Reproduce all the material verbatim, down to the last line.
Provided material section start
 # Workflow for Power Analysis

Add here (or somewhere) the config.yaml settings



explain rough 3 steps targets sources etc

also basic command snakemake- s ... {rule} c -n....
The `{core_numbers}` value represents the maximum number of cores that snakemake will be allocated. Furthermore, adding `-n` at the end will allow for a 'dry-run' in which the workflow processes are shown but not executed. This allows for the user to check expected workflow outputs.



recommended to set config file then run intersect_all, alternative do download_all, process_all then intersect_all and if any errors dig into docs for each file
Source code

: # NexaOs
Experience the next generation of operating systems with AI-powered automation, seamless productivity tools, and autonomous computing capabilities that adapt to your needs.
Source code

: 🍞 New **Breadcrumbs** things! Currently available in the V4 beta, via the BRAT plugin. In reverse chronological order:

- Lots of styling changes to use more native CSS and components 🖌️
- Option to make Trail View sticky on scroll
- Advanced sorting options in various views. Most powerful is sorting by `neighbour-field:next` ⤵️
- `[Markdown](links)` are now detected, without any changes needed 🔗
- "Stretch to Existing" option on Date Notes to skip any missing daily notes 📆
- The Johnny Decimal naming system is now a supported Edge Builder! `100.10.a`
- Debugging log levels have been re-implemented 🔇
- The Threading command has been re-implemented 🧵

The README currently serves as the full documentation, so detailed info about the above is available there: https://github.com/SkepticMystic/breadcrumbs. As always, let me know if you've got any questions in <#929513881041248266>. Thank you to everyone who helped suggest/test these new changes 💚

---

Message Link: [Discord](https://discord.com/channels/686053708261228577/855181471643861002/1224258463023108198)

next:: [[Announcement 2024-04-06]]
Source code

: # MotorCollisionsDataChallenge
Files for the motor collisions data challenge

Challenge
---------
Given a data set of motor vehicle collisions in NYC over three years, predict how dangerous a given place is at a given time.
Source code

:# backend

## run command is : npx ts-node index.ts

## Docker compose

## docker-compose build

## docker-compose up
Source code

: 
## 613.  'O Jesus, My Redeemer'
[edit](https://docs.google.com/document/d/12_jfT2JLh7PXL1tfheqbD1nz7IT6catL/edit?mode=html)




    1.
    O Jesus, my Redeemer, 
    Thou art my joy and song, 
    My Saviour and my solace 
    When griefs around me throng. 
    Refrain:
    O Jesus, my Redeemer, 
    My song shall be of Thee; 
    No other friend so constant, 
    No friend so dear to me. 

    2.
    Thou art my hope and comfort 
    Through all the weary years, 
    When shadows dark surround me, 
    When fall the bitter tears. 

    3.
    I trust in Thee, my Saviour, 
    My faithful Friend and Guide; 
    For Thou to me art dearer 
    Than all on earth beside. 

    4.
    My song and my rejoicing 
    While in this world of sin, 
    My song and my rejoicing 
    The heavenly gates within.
Provided material section end
Result of this exercise:
 # Workflow for Power Analysis

Add here (or somewhere) the config.yaml settings



explain rough 3 steps targets sources etc

also basic command snakemake- s ... {rule} c -n....
The `{core_numbers}` value represents the maximum number of cores that snakemake will be allocated. Furthermore, adding `-n` at the end will allow for a 'dry-run' in which the workflow processes are shown but not executed. This allows for the user to check expected workflow outputs.



recommended to set config file then run intersect_all, alternative do download_all, process_all then intersect_all and if any errors dig into docs for each file
Source code

: # NexaOs
Experience the next generation of operating systems with AI-powered automation, seamless productivity tools, and autonomous computing capabilities that adapt to your needs.
Source code

: 🍞 New **Breadcrumbs** things! Currently available in the V4 beta, via the BRAT plugin. In reverse chronological order:

- Lots of styling changes to use more native CSS and components 🖌️
- Option to make Trail View sticky on scroll
- Advanced sorting options in various views. Most powerful is sorting by `neighbour-field:next` ⤵️
- `[Markdown](links)` are now detected, without any changes needed 🔗
- "Stretch to Existing" option on Date Notes to skip any missing daily notes 📆
- The Johnny Decimal naming system is now a supported Edge Builder! `100.10.a`
- Debugging log levels have been re-implemented 🔇
- The Threading command has been re-implemented 🧵

The README currently serves as the full documentation, so detailed info about the above is available there: https://github.com/SkepticMystic/breadcrumbs. As always, let me know if you've got any questions in <#929513881041248266>. Thank you to everyone who helped suggest/test these new changes 💚

---

Message Link: [Discord](https://discord.com/channels/686053708261228577/855181471643861002/1224258463023108198)

next:: [[Announcement 2024-04-06]]
Source code

: # MotorCollisionsDataChallenge
Files for the motor collisions data challenge

Challenge
---------
Given a data set of motor vehicle collisions in NYC over three years, predict how dangerous a given place is at a given time.
Source code

:# backend

## run command is : npx ts-node index.ts

## Docker compose

## docker-compose build

## docker-compose up
Source code

: 
## 613.  'O Jesus, My Redeemer'
[edit](https://docs.google.com/document/d/12_jfT2JLh7PXL1tfheqbD1nz7IT6catL/edit?mode=html)




    1.
    O Jesus, my Redeemer, 
    Thou art my joy and song, 
    My Saviour and my solace 
    When griefs around me throng. 
    Refrain:
    O Jesus, my Redeemer, 
    My song shall be of Thee; 
    No other friend so constant, 
    No friend so dear to me. 

    2.
    Thou art my hope and comfort 
    Through all the weary years, 
    When shadows dark surround me, 
    When fall the bitter tears. 

    3.
    I trust in Thee, my Saviour, 
    My faithful Friend and Guide; 
    For Thou to me art dearer 
    Than all on earth beside. 

    4.
    My song and my rejoicing 
    While in this world of sin, 
    My song and my rejoicing 
    The heavenly gates within.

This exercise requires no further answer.